|
After a lovely breakfast, we returned to Dublin. We drove around
downtown until we found a parking lot, then set off for Trinity College.
The campus is an interesting oasis within the city--once you're inside
it's large gates, the noise of the city disappears. The campus has large
green spaces and lots of beautiful buildings. We found the Old Library
and went in to see the Book of Kells. You buy your tickets in the gift
shop, then go through an exhibit about Medieval manuscripts. The exhibit
was quite good. The neatest thing about it was that they had a lot of
pictures of pages from the Book of Kells and the Book of Durrow blown up
to about 8 feet tall, so you could see lots of detail. After shouldering
our way through the crowded exhibit, we came to the books themselves. The
Book of Kells, which is in two volumes, the Book of Durrow, and another
manuscript are displayed in a case in the middle of a dimly lit room. It
took a little while for us to get our turn, but not very long.
Wow. We were afraid the book might be an anticlimax, but even the
volume that was open to a fairly plain page was amazing. The minute
detail of the decoration was absolutely incredible. Kells and Durrow are
both smaller than we thought they would be. The Book of Durrow was
interesting because it had been torn up at some point, and all the pages
are stitched together.
After seeing the Book of Kells, we went into the Long Room--this is the
big vault of the library. It is a huge long room (clever, huh?) with
little shelf-lined niches along the walls. It is a really tall room
too--when it was first built, the shelves were about 18-20 feet high, but
then the library needed more room, so they added another story above it,
and now the shelves go up for 30-40 feet. Just the number of books in the
room was amazing.
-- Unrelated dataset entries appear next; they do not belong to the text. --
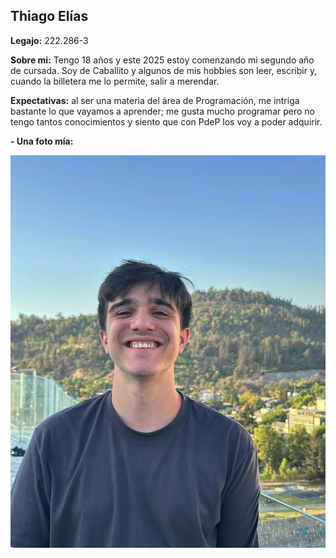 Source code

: ## Thiago Elías
**Legajo:** 222.286-3

**Sobre mi:** Tengo 18 años y este 2025 estoy comenzando mi segundo año de cursada. Soy de Caballito y algunos de mis hobbies son leer, escribir y, cuando la billetera me lo permite, salir a merendar.

**Expectativas:** al ser una materia del área de Programación, me intriga bastante lo que vayamos a aprender; me gusta mucho programar pero no tengo tantos conocimientos y siento que con PdeP los voy a poder adquirir.

**- Una foto mía:**

![foto.thiago](thiago_pdep.jpg)
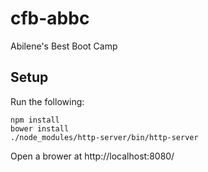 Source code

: # cfb-abbc
Abilene's Best Boot Camp

## Setup

Run the following:

    npm install
    bower install
    ./node_modules/http-server/bin/http-server

Open a brower at http://localhost:8080/

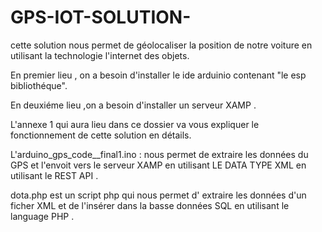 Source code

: # GPS-IOT-SOLUTION-
cette solution nous permet de géolocaliser la position de notre voiture en utilisant la technologie l'internet des objets.

En premier lieu , on a besoin d'installer le ide arduinio contenant "le esp bibliothéque".

En deuxiéme lieu ,on a besoin d'installer un serveur XAMP . 

L'annexe 1 qui aura lieu  dans ce dossier va vous expliquer le fonctionnement de cette solution en détails.

L'arduino_gps_code__final1.ino : nous permet de extraire les données du GPS et l'envoit vers le serveur XAMP en utilisant LE DATA TYPE XML en utilisant le REST API .

dota.php est un script php qui nous permet d' extraire les données d'un ficher XML et de l'insérer dans  la basse données SQL en utilisant le language PHP .



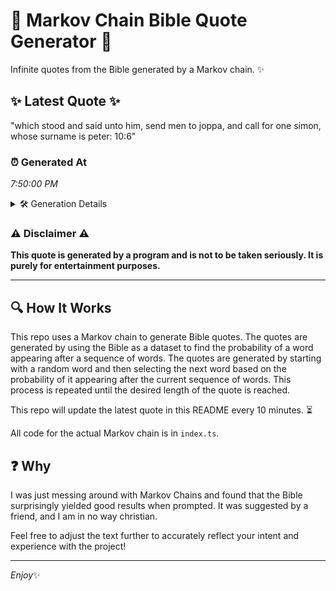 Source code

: # 📖 Markov Chain Bible Quote Generator 📖

Infinite quotes from the Bible generated by a Markov chain. ✨

## ✨ Latest Quote ✨
"which stood and said unto him, send men to joppa, and call for one simon, whose surname is peter: 10:6"

### ⏰ Generated At
*7:50:00 PM*

<details>
    <summary>🛠️ Generation Details</summary>
    <p>
        <strong>🌱 Seed:</strong> which<br>
        <strong>🔄 Iterations:</strong> 19<br>
        <strong>📜 Context History:</strong><br>[ which ]: stood<br>[ which, stood ]: and<br>[ which, stood, and ]: said<br>[ which, stood, and, said ]: unto<br>[ which, stood, and, said, unto ]: him,<br>[ which, stood, and, said, unto, him, ]: send<br>[ stood, and, said, unto, him,, send ]: men<br>[ and, said, unto, him,, send, men ]: to<br>[ said, unto, him,, send, men, to ]: joppa,<br>[ unto, him,, send, men, to, joppa, ]: and<br>[ him,, send, men, to, joppa,, and ]: call<br>[ send, men, to, joppa,, and, call ]: for<br>[ men, to, joppa,, and, call, for ]: one<br>[ to, joppa,, and, call, for, one ]: simon,<br>[ joppa,, and, call, for, one, simon, ]: whose<br>[ and, call, for, one, simon,, whose ]: surname<br>[ call, for, one, simon,, whose, surname ]: is<br>[ for, one, simon,, whose, surname, is ]: peter:<br>[ one, simon,, whose, surname, is, peter: ]: 10:6<br>
    </p>
</details>

### ⚠️ Disclaimer ⚠️
**This quote is generated by a program and is not to be taken seriously. It is purely for entertainment purposes.**

---

## 🔍 How It Works

This repo uses a Markov chain to generate Bible quotes. The quotes are generated by using the Bible as a dataset to find the probability of a word appearing after a sequence of words. The quotes are generated by starting with a random word and then selecting the next word based on the probability of it appearing after the current sequence of words. This process is repeated until the desired length of the quote is reached.

This repo will update the latest quote in this README every 10 minutes. ⏳

All code for the actual Markov chain is in `index.ts`.

## ❓ Why

I was just messing around with Markov Chains and found that the Bible surprisingly yielded good results when prompted. 
It was suggested by a friend, and I am in no way christian.

Feel free to adjust the text further to accurately reflect your intent and experience with the project!

---

*Enjoy*✨
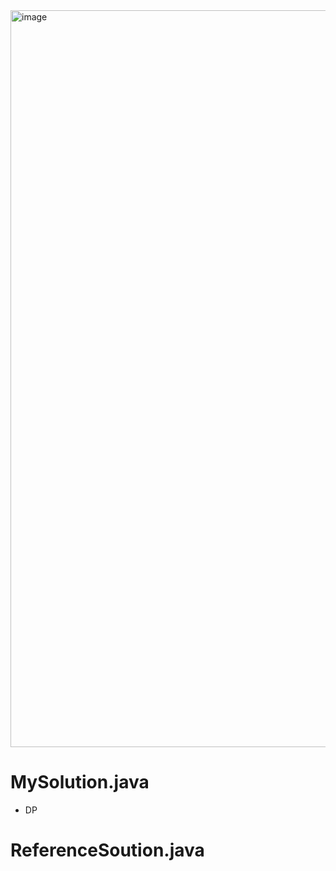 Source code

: <img width="1179" alt="image" src="https://user-images.githubusercontent.com/48542327/91672531-2c44f980-eb6a-11ea-8df4-738b32e20d54.png">

# MySolution.java
* DP

# ReferenceSoution.java
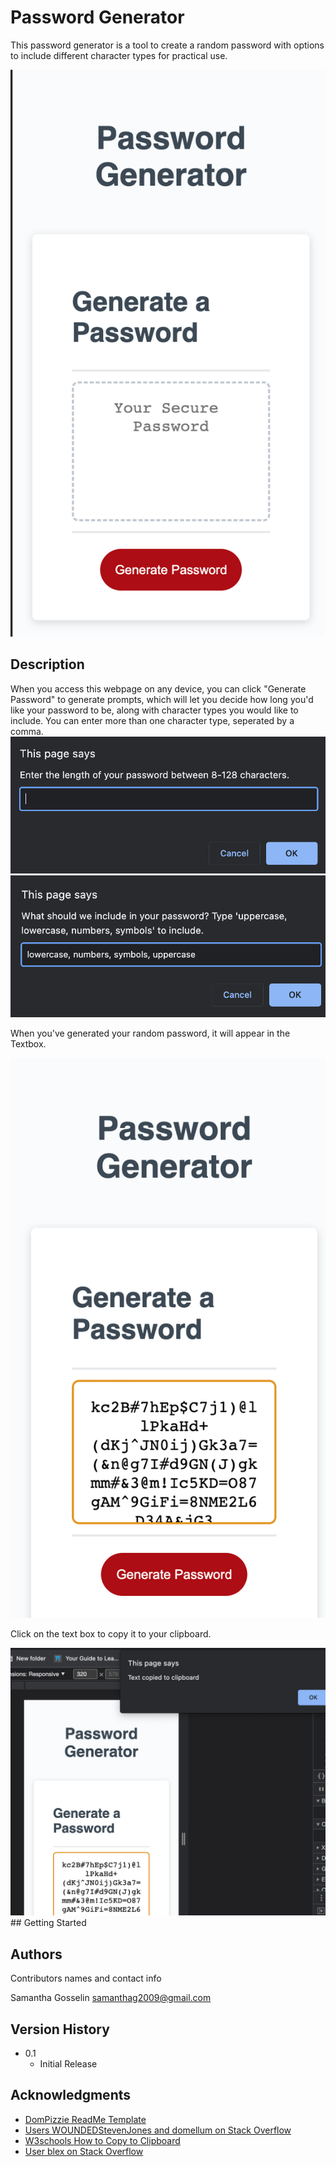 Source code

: # Password Generator

This password generator is a tool to create a random password with options to include different character types for practical use. 

<img src="./assets/pwgen.png" alt="Password Generator">

## Description

When you access this webpage on any device, you can click "Generate Password" to generate prompts, which will let you decide how long you'd like your password to be, along with character types you would like to include. You can enter more than one character type, seperated by a comma.
<img src="./assets/length.png" alt="Choose your Length" />
<img src="./assets/chartypes.png" alt="Choose your Character Types" />

When you've generated your random password, it will appear in the Textbox.

<img src="./assets/password.png" alt="Password Example" />

Click on the text box to copy it to your clipboard.

<img src="./assets/copied.png" alt="Copy by Clicking">
## Getting Started

## Authors

Contributors names and contact info

Samantha Gosselin
samanthag2009@gmail.com

## Version History

* 0.1
    * Initial Release

## Acknowledgments

* [DomPizzie ReadMe Template](https://gist.github.com/DomPizzie/7a5ff55ffa9081f2de27c315f5018afc)
* [Users WOUNDEDStevenJones and domellum on Stack Overflow](https://stackoverflow.com/questions/74880037/javascript-random-password-generator-with-prompts-for-criteria)
* [W3schools How to Copy to Clipboard](https://www.w3schools.com/howto/howto_js_copy_clipboard.asp)
* [User blex on Stack Overflow](https://stackoverflow.com/questions/62627469/random-password-generator-with-prompts)
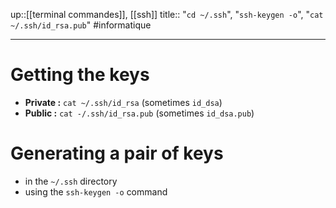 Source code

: up::[[terminal commandes]], [[ssh]]
title:: "`cd ~/.ssh`", "`ssh-keygen -o`", "`cat ~/.ssh/id_rsa.pub`"
#informatique 

---

# Getting the keys
 - **Private :** `cat ~/.ssh/id_rsa` (sometimes `id_dsa`)
 - **Public :** `cat -/.ssh/id_rsa.pub` (sometimes `id_dsa.pub`)

# Generating a pair of keys

 - in the `~/.ssh` directory
 - using the `ssh-keygen -o` command

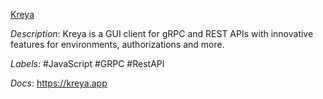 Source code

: [Kreya](https://github.com/riok/Kreya)

*Description*: Kreya is a GUI client for gRPC and REST APIs with innovative features for environments, authorizations and more.

*Labels*: #JavaScript #GRPC #RestAPI

*Docs*: https://kreya.app
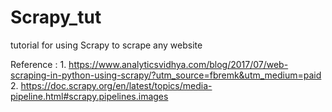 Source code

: # Scrapy_tut
tutorial for using Scrapy to scrape any website

Reference : 
            1. https://www.analyticsvidhya.com/blog/2017/07/web-scraping-in-python-using-scrapy/?utm_source=fbremk&utm_medium=paid
            2. https://doc.scrapy.org/en/latest/topics/media-pipeline.html#scrapy.pipelines.images
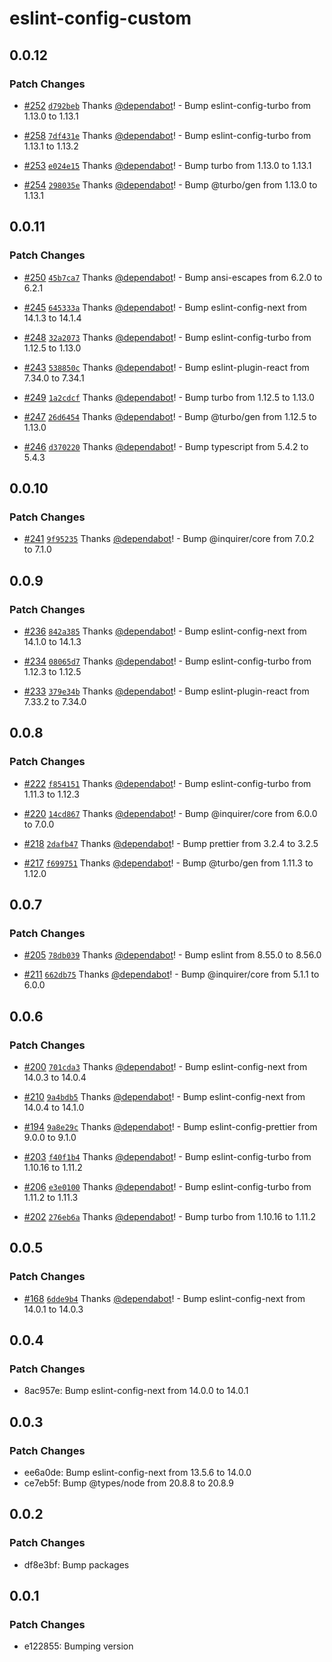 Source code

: # eslint-config-custom

## 0.0.12

### Patch Changes

- [#252](https://github.com/Jensen95/inquirer-plugins/pull/252) [`d792beb`](https://github.com/Jensen95/inquirer-plugins/commit/d792bebd6268066ee61245585bb56cedc2e53f4c) Thanks [@dependabot](https://github.com/apps/dependabot)! - Bump eslint-config-turbo from 1.13.0 to 1.13.1

- [#258](https://github.com/Jensen95/inquirer-plugins/pull/258) [`7df431e`](https://github.com/Jensen95/inquirer-plugins/commit/7df431e1ac6e361c3de035c5502913800b72843c) Thanks [@dependabot](https://github.com/apps/dependabot)! - Bump eslint-config-turbo from 1.13.1 to 1.13.2

- [#253](https://github.com/Jensen95/inquirer-plugins/pull/253) [`e024e15`](https://github.com/Jensen95/inquirer-plugins/commit/e024e15758155e1a76397d3e6be5452a4fd7ce0f) Thanks [@dependabot](https://github.com/apps/dependabot)! - Bump turbo from 1.13.0 to 1.13.1

- [#254](https://github.com/Jensen95/inquirer-plugins/pull/254) [`298035e`](https://github.com/Jensen95/inquirer-plugins/commit/298035ed6726a47d2c53b676a22db06b4e61235b) Thanks [@dependabot](https://github.com/apps/dependabot)! - Bump @turbo/gen from 1.13.0 to 1.13.1

## 0.0.11

### Patch Changes

- [#250](https://github.com/Jensen95/inquirer-plugins/pull/250) [`45b7ca7`](https://github.com/Jensen95/inquirer-plugins/commit/45b7ca7cc93d3527c72480cce8f27840476eb2ec) Thanks [@dependabot](https://github.com/apps/dependabot)! - Bump ansi-escapes from 6.2.0 to 6.2.1

- [#245](https://github.com/Jensen95/inquirer-plugins/pull/245) [`645333a`](https://github.com/Jensen95/inquirer-plugins/commit/645333a3bd73dd42dca3809382ca03b800985763) Thanks [@dependabot](https://github.com/apps/dependabot)! - Bump eslint-config-next from 14.1.3 to 14.1.4

- [#248](https://github.com/Jensen95/inquirer-plugins/pull/248) [`32a2073`](https://github.com/Jensen95/inquirer-plugins/commit/32a2073f0ff315b6b747321cf519f04de1ad7c41) Thanks [@dependabot](https://github.com/apps/dependabot)! - Bump eslint-config-turbo from 1.12.5 to 1.13.0

- [#243](https://github.com/Jensen95/inquirer-plugins/pull/243) [`538850c`](https://github.com/Jensen95/inquirer-plugins/commit/538850c1664fa97a0002bc1fc7180e7986b7d9fb) Thanks [@dependabot](https://github.com/apps/dependabot)! - Bump eslint-plugin-react from 7.34.0 to 7.34.1

- [#249](https://github.com/Jensen95/inquirer-plugins/pull/249) [`1a2cdcf`](https://github.com/Jensen95/inquirer-plugins/commit/1a2cdcfa866a6252bc2cdc74c93c51d650ea57e8) Thanks [@dependabot](https://github.com/apps/dependabot)! - Bump turbo from 1.12.5 to 1.13.0

- [#247](https://github.com/Jensen95/inquirer-plugins/pull/247) [`26d6454`](https://github.com/Jensen95/inquirer-plugins/commit/26d64547f0a3b9a411c228b3a081d07afd30a367) Thanks [@dependabot](https://github.com/apps/dependabot)! - Bump @turbo/gen from 1.12.5 to 1.13.0

- [#246](https://github.com/Jensen95/inquirer-plugins/pull/246) [`d370220`](https://github.com/Jensen95/inquirer-plugins/commit/d37022083600e9ce35955b490ab735fb0687cafe) Thanks [@dependabot](https://github.com/apps/dependabot)! - Bump typescript from 5.4.2 to 5.4.3

## 0.0.10

### Patch Changes

- [#241](https://github.com/Jensen95/inquirer-plugins/pull/241) [`9f95235`](https://github.com/Jensen95/inquirer-plugins/commit/9f952358a95526f2112413dcf3168af261646117) Thanks [@dependabot](https://github.com/apps/dependabot)! - Bump @inquirer/core from 7.0.2 to 7.1.0

## 0.0.9

### Patch Changes

- [#236](https://github.com/Jensen95/inquirer-plugins/pull/236) [`842a385`](https://github.com/Jensen95/inquirer-plugins/commit/842a3854d98e46c27ed1a9bc0938f2ec2cb0d078) Thanks [@dependabot](https://github.com/apps/dependabot)! - Bump eslint-config-next from 14.1.0 to 14.1.3

- [#234](https://github.com/Jensen95/inquirer-plugins/pull/234) [`08065d7`](https://github.com/Jensen95/inquirer-plugins/commit/08065d724cab39b311ad75b1ca9cb76131da009e) Thanks [@dependabot](https://github.com/apps/dependabot)! - Bump eslint-config-turbo from 1.12.3 to 1.12.5

- [#233](https://github.com/Jensen95/inquirer-plugins/pull/233) [`379e34b`](https://github.com/Jensen95/inquirer-plugins/commit/379e34b2e181c2b95ab407060ad5371d10673ea6) Thanks [@dependabot](https://github.com/apps/dependabot)! - Bump eslint-plugin-react from 7.33.2 to 7.34.0

## 0.0.8

### Patch Changes

- [#222](https://github.com/Jensen95/inquirer-plugins/pull/222) [`f854151`](https://github.com/Jensen95/inquirer-plugins/commit/f8541518bbe706217643769524ac42719ea69ec6) Thanks [@dependabot](https://github.com/apps/dependabot)! - Bump eslint-config-turbo from 1.11.3 to 1.12.3

- [#220](https://github.com/Jensen95/inquirer-plugins/pull/220) [`14cd867`](https://github.com/Jensen95/inquirer-plugins/commit/14cd867fd9aae30d791935ac06644b5ed7761aff) Thanks [@dependabot](https://github.com/apps/dependabot)! - Bump @inquirer/core from 6.0.0 to 7.0.0

- [#218](https://github.com/Jensen95/inquirer-plugins/pull/218) [`2dafb47`](https://github.com/Jensen95/inquirer-plugins/commit/2dafb47ea4f95dd0b067580c4f8ef59072526443) Thanks [@dependabot](https://github.com/apps/dependabot)! - Bump prettier from 3.2.4 to 3.2.5

- [#217](https://github.com/Jensen95/inquirer-plugins/pull/217) [`f699751`](https://github.com/Jensen95/inquirer-plugins/commit/f69975149e144c59fca9bcbd349049b7f9d928e7) Thanks [@dependabot](https://github.com/apps/dependabot)! - Bump @turbo/gen from 1.11.3 to 1.12.0

## 0.0.7

### Patch Changes

- [#205](https://github.com/Jensen95/inquirer-plugins/pull/205) [`78db039`](https://github.com/Jensen95/inquirer-plugins/commit/78db039451e6249e72a1ef92c97c3607c329f02f) Thanks [@dependabot](https://github.com/apps/dependabot)! - Bump eslint from 8.55.0 to 8.56.0

- [#211](https://github.com/Jensen95/inquirer-plugins/pull/211) [`662db75`](https://github.com/Jensen95/inquirer-plugins/commit/662db75c5cc1a2307da7c10bfcdc0860a019e517) Thanks [@dependabot](https://github.com/apps/dependabot)! - Bump @inquirer/core from 5.1.1 to 6.0.0

## 0.0.6

### Patch Changes

- [#200](https://github.com/Jensen95/inquirer-plugins/pull/200) [`701cda3`](https://github.com/Jensen95/inquirer-plugins/commit/701cda3c4fcd6b4a0e748b08f35f8008980598ff) Thanks [@dependabot](https://github.com/apps/dependabot)! - Bump eslint-config-next from 14.0.3 to 14.0.4

- [#210](https://github.com/Jensen95/inquirer-plugins/pull/210) [`9a4bdb5`](https://github.com/Jensen95/inquirer-plugins/commit/9a4bdb5c1568995494f31ad0bcc9e6b3290fd3ef) Thanks [@dependabot](https://github.com/apps/dependabot)! - Bump eslint-config-next from 14.0.4 to 14.1.0

- [#194](https://github.com/Jensen95/inquirer-plugins/pull/194) [`9a8e29c`](https://github.com/Jensen95/inquirer-plugins/commit/9a8e29cfe3f38e86a33d06f549bd66df92cead4b) Thanks [@dependabot](https://github.com/apps/dependabot)! - Bump eslint-config-prettier from 9.0.0 to 9.1.0

- [#203](https://github.com/Jensen95/inquirer-plugins/pull/203) [`f40f1b4`](https://github.com/Jensen95/inquirer-plugins/commit/f40f1b46f154e2a812f2fbdb07cb2b32042babc5) Thanks [@dependabot](https://github.com/apps/dependabot)! - Bump eslint-config-turbo from 1.10.16 to 1.11.2

- [#206](https://github.com/Jensen95/inquirer-plugins/pull/206) [`e3e0100`](https://github.com/Jensen95/inquirer-plugins/commit/e3e0100a6748ee52650597c6371f1d923ecebbbf) Thanks [@dependabot](https://github.com/apps/dependabot)! - Bump eslint-config-turbo from 1.11.2 to 1.11.3

- [#202](https://github.com/Jensen95/inquirer-plugins/pull/202) [`276eb6a`](https://github.com/Jensen95/inquirer-plugins/commit/276eb6ac56baef4cac391215dfeed7f43597f38d) Thanks [@dependabot](https://github.com/apps/dependabot)! - Bump turbo from 1.10.16 to 1.11.2

## 0.0.5

### Patch Changes

- [#168](https://github.com/Jensen95/inquirer-plugins/pull/168) [`6dde9b4`](https://github.com/Jensen95/inquirer-plugins/commit/6dde9b4a9aa874fb5abebe5f4d70b8c8fd0b175d) Thanks [@dependabot](https://github.com/apps/dependabot)! - Bump eslint-config-next from 14.0.1 to 14.0.3

## 0.0.4

### Patch Changes

- 8ac957e: Bump eslint-config-next from 14.0.0 to 14.0.1

## 0.0.3

### Patch Changes

- ee6a0de: Bump eslint-config-next from 13.5.6 to 14.0.0
- ce7eb5f: Bump @types/node from 20.8.8 to 20.8.9

## 0.0.2

### Patch Changes

- df8e3bf: Bump packages

## 0.0.1

### Patch Changes

- e122855: Bumping version

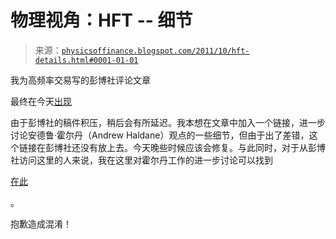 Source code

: <!--yml

分类：未分类

日期：2024-05-18 07:03:56

-->

# 物理视角：HFT -- 细节

> 来源：[`physicsoffinance.blogspot.com/2011/10/hft-details.html#0001-01-01`](http://physicsoffinance.blogspot.com/2011/10/hft-details.html#0001-01-01)

我为高频率交易写的彭博社评论文章

最终在今天[出现](http://www.bloomberg.com/news/2011-10-05/with-high-speed-trading-market-cannot-hold-commentary-by-mark-buchanan.html)

由于彭博社的稿件积压，稍后会有所延迟。我本想在文章中加入一个链接，进一步讨论安德鲁·霍尔丹（Andrew Haldane）观点的一些细节，但由于出了差错，这个链接在彭博社还没有放上去。今天晚些时候应该会修复。与此同时，对于从彭博社访问这里的人来说，我在这里对霍尔丹工作的进一步讨论可以找到

[在此](http://physicsoffinance.blogspot.com/2011/09/high-frequency-trading-taming-chaos.html)

。

抱歉造成混淆！
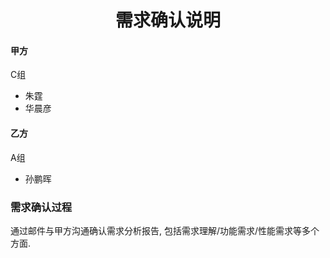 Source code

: # <center> 需求确认说明 </center>

#### 甲方

C组

* 朱霆
* 华晨彦

#### 乙方

A组

* 孙鹏晖

### 需求确认过程

通过邮件与甲方沟通确认需求分析报告, 包括需求理解/功能需求/性能需求等多个方面. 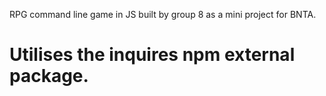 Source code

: RPG command line game in JS built by group 8 as a mini project for BNTA. 


# Utilises the inquires npm external package. 


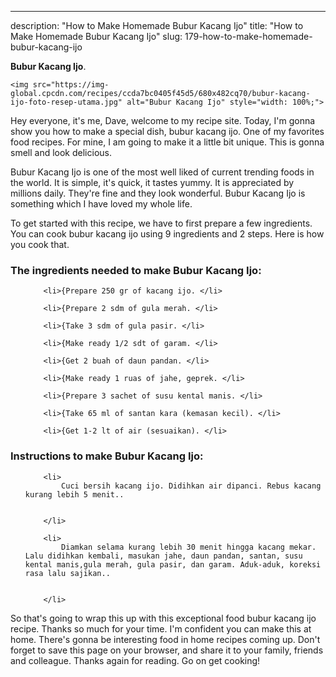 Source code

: ---
description: "How to Make Homemade Bubur Kacang Ijo"
title: "How to Make Homemade Bubur Kacang Ijo"
slug: 179-how-to-make-homemade-bubur-kacang-ijo

<p>
	<strong>Bubur Kacang Ijo</strong>. 
	
</p>
<p>
	
	<img src="https://img-global.cpcdn.com/recipes/ccda7bc0405f45d5/680x482cq70/bubur-kacang-ijo-foto-resep-utama.jpg" alt="Bubur Kacang Ijo" style="width: 100%;">
	
	
</p>
<p>
	Hey everyone, it's me, Dave, welcome to my recipe site. Today, I'm gonna show you how to make a special dish, bubur kacang ijo. One of my favorites food recipes. For mine, I am going to make it a little bit unique. This is gonna smell and look delicious.
</p>
	
<p>
	Bubur Kacang Ijo is one of the most well liked of current trending foods in the world. It is simple, it's quick, it tastes yummy. It is appreciated by millions daily. They're fine and they look wonderful. Bubur Kacang Ijo is something which I have loved my whole life.
</p>
<p>
	
</p>

<p>
To get started with this recipe, we have to first prepare a few ingredients. You can cook bubur kacang ijo using 9 ingredients and 2 steps. Here is how you cook that.
</p>

<h3>The ingredients needed to make Bubur Kacang Ijo:</h3>

<ol>
	
		<li>{Prepare 250 gr of kacang ijo. </li>
	
		<li>{Prepare 2 sdm of gula merah. </li>
	
		<li>{Take 3 sdm of gula pasir. </li>
	
		<li>{Make ready 1/2 sdt of garam. </li>
	
		<li>{Get 2 buah of daun pandan. </li>
	
		<li>{Make ready 1 ruas of jahe, geprek. </li>
	
		<li>{Prepare 3 sachet of susu kental manis. </li>
	
		<li>{Take 65 ml of santan kara (kemasan kecil). </li>
	
		<li>{Get 1-2 lt of air (sesuaikan). </li>
	
</ol>
<p>
	
</p>

<h3>Instructions to make Bubur Kacang Ijo:</h3>

<ol>
	
		<li>
			Cuci bersih kacang ijo. Didihkan air dipanci. Rebus kacang kurang lebih 5 menit..
			
			
		</li>
	
		<li>
			Diamkan selama kurang lebih 30 menit hingga kacang mekar. Lalu didihkan kembali, masukan jahe, daun pandan, santan, susu kental manis,gula merah, gula pasir, dan garam. Aduk-aduk, koreksi rasa lalu sajikan..
			
			
		</li>
	
</ol>

<p>
	
</p>

<p>
	So that's going to wrap this up with this exceptional food bubur kacang ijo recipe. Thanks so much for your time. I'm confident you can make this at home. There's gonna be interesting food in home recipes coming up. Don't forget to save this page on your browser, and share it to your family, friends and colleague. Thanks again for reading. Go on get cooking!
</p>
This room also contains the oldest harp in Ireland,
dating from the Late Middle Ages.
Then we were dumped back in the gift shop, where we bought a CD-Rom
containing a complete digitised version of the Book of Kells--whee!
|
The Long Room
Brian Boru's Harp
|
|
Our next stop was the Guinness Brewery. We had a long walk to get
there. On our walk, we passed Dublin Castle--it's a very silly castle
that was built in many different periods (although mostly in the 18th and
19th centuries), and has a ludicrous jumble of Medieval, Neoclassical,
Gothic, and dumb styles. So we laughed at the castle, wandered around a
brick path shaped like a Celtic knot in a courtyard, then continued on our
way to the brewery.
We finally arrived at the brewery. There was a really big line to get
in, but it moved quickly, so we didn't have to wait too long. We bought
our tickets (which consisted of a little plastic Guinness trinket in a
plastic wrapper), and went into the exhibit. It's a self-guided tour, and
all in all, we were really impressed with it. The tour is well-designed
so the crowds flowed through it without too much hassle. It was really
interesting learning about the 4 ingredients of Guinness (water, barley,
hops, and yeast), and how they're carefully processed. It was also
interesting learning about the philanthropic activities of the Guinness
family. They had a nifty video showing a cooper making a wood barrel by
hand. They also had some really ridiculous exhibits that were only
tangentially related, like a bunch of text panels with trivia about Irish
pubs, and an exhibit about the modes of transportation that have
carried Guinness over the years. Perhaps they had all of these silly
things to take up all the floors of the brewery so that tourists would end
up on the top floor, where everyone turned in the plastic wrappers from
their tickets and received a free pint. This must be the tallest building
in Dublin, and has a fantastic panoramic view of the whole city. We sat
up there and wrote postcards to our families (which we of course forgot to
mail until the day before we left) and drank our pints. Well, Jonathan
drank two pints and Morgan drank a few sips.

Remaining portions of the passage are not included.